Here’s a quick back story leading up to my Mom and Aunt Karen.
I get offended when someone I know buys a TV without asking me of my opinion (sadly, it’s true), so my Mom tells all of her siblings to pick my brain when shopping for a new TV. This is equally exciting and stressful because my family member wants a straight answer and I just can’t give it. There are variables.
Since can’t never did anything, I end up confusing my family member with variables to the point where I have to say either that I would buy the TV they were considering or buy a different model.
Note to self: Stop confusing family members with dozens of questions and just relay the facts. When in doubt use the K.I.S.S. (keep it simple, stupid) philosophy.
Enter my Mom blindsiding me with my Aunt Karen.
On Thursday while seeing my grandparent’s old house, my Mom and Aunt Karen ask me to look online at a Philips 1080p HDTV sold at CostCo - model 42TA648BX. There went my vacation away from TVs.
You see, my aunt was thinking about buying this model because it was on sale at CostCo for $999.99 after a $200 rebate. And, my Mom endorses Philips since she owns one.
Long story short, I told my aunt and Mom that this TV was a good buy and that I wouldn’t mind owning it. The reason I liked the 42TA648BX is because it’s a 1080p LCD with 4 HDMI inputs (three on the back and one on the side). All four inputs are HDMI 1.3 and HDCP compliant. It has picture enhancement technology, a 5ms response time and a 29,000:1 dynamic contrast ratio.
While I think contrast ratio can be a bogus stat, 29,000:1 is a considerable number and I don’t see the picture being poor considering I’ve seen many Philips in action and they are good panels. So, the contrast ratio stat gets a thumbs up from me.
I almost forgot, the bonus in buying this TV from CostCo is that the manufacturer’s warranty is doubled – a feature CostCo has that I like.
Note to readers: The rebate expires on June 1, 2008, so it is likely it’s no longer offered. But, you never know. A new one could be out there or this one could’ve been extended.

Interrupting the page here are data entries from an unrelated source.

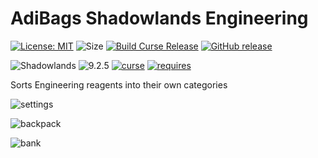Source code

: # AdiBags Shadowlands Engineering 

[![License: MIT](https://img.shields.io/badge/License-MIT-yellow.svg)](https://opensource.org/licenses/MIT)
![Size](https://img.shields.io/github/repo-size/N6REJ/AdiBags_Shadowlands_Engineering) 
[![Build Curse Release](https://github.com/N6REJ/AdiBags_Shadowlands_Engineering/actions/workflows/release.yml/badge.svg)](https://github.com/N6REJ/AdiBags_Shadowlands_Engineerying/actions/workflows/release.yml) 
[![GitHub release](https://img.shields.io/github/release/N6REJ/AdiBags_Shadowlands_Engineering.svg)](https://GitHub.com/N6REJ/AdiBags_Shadowlands_Engineering/releases/)

![Shadowlands](https://img.shields.io/badge/Supports-Shadowlands-0B68D7)
![9.2.5](https://img.shields.io/badge/Ready_for-9.2.5-darkgreen)
[![curse](https://img.shields.io/badge/Curseforge_Project_ID:-545962-purple)](https://www.curseforge.com/wow/addons/adibags_shadowlands_engineering)
[![requires](https://img.shields.io/badge/Requires-AdiBags-brown)](https://www.curseforge.com/wow/addons/adibags)


Sorts Engineering reagents into their own categories


![settings](https://user-images.githubusercontent.com/1850089/140662196-9e70720c-156f-42fa-b944-0729948f2bf2.png)


![backpack](https://user-images.githubusercontent.com/1850089/140661565-9f6a963f-24d3-47bd-9b51-d052a32f1d03.png)

![bank](https://user-images.githubusercontent.com/1850089/140662125-e95bd6fa-e45e-437f-80b5-9fb57510eee8.png)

On Friday, I believe my aunt ended up buying the television online. But, before she did she was able, along with my Mom, to talk my Aunt Jenny into possibly buying one. This led to a dark conversation about DTV converter boxes, antenna usage, high definition programming and a near spoiled Grey’s Anatomy season finale for my Mom.
Basically, my Aunt Jenny wanted a HDTV but didn’t want to purchase a HD-premium subscription from her cable provider. She needed to use an antenna but she didn’t want to install one. She lives in a rural area so I’m not sure an indoor model would be effective.
She thought she needed a DTV converter box but those are only needed when converting digital signals to an analog television. The Philips in question has a built-in digital (ATSC) tuner so the converter box is not needed (unless she wants to record on VCR). That is another issue for another discussion.
As for Grey’s Anatomy, my Mom was recording it on DVR but my Uncle John and Aunt Susan were watching it. But, this episode was the repeat of the finale. My aunt and uncle actually saw the finale the night before. We were, by chance, using ABC to switch between HD and analog to show my Aunt Jenny the improved picture of high definition.
In hindsight we could’ve changed the channel, but then what would my Mom have had to scream about? I don’t know if my Aunt Jenny bought the Philips TV because I left for Detroit on Saturday before the purchase was final.
On Saturday night I stayed at the Motor City Casino. This was a great time to be in Detroit.
The Red Wings played the Penguins in game 1 of the Stanley Cup Finals (hockey), the Pistons played the Celtics in game 3 of the NBA Eastern Conference Finals and the Detroit Electronic Music Festival was going on. I went to see the Tigers play the Twins at Comerica Park. Detroit won 19-3.
While my gaming experience met a significant buzz kill when I found out that Michigan casinos didn’t offer free drinks, the hotel rooms were beautiful and outfitted with Panasonic flat panels LCD HDTVs.
Now, the hotel just needs to subscribe to a HD-feed so we can watch high definition television from the comfort of our bed covered with 300-thread count sheets and padded head boards.
My lasting point on HDTVs at the Motor City Casino is that they are just one of the few hotels, motels and resorts that have converted to flat panel TVs in the rooms. I’m sure more will follow in the coming year but this is one thing to consider when making reservations for your next vacation – will the hotel have HD or not? Will prices be higher as a result?
In the end, I didn’t really watch TV much in my room – just when getting ready and going to sleep. If they had HD, you never know. I might have stayed in my room instead of losing at the tables and the bar.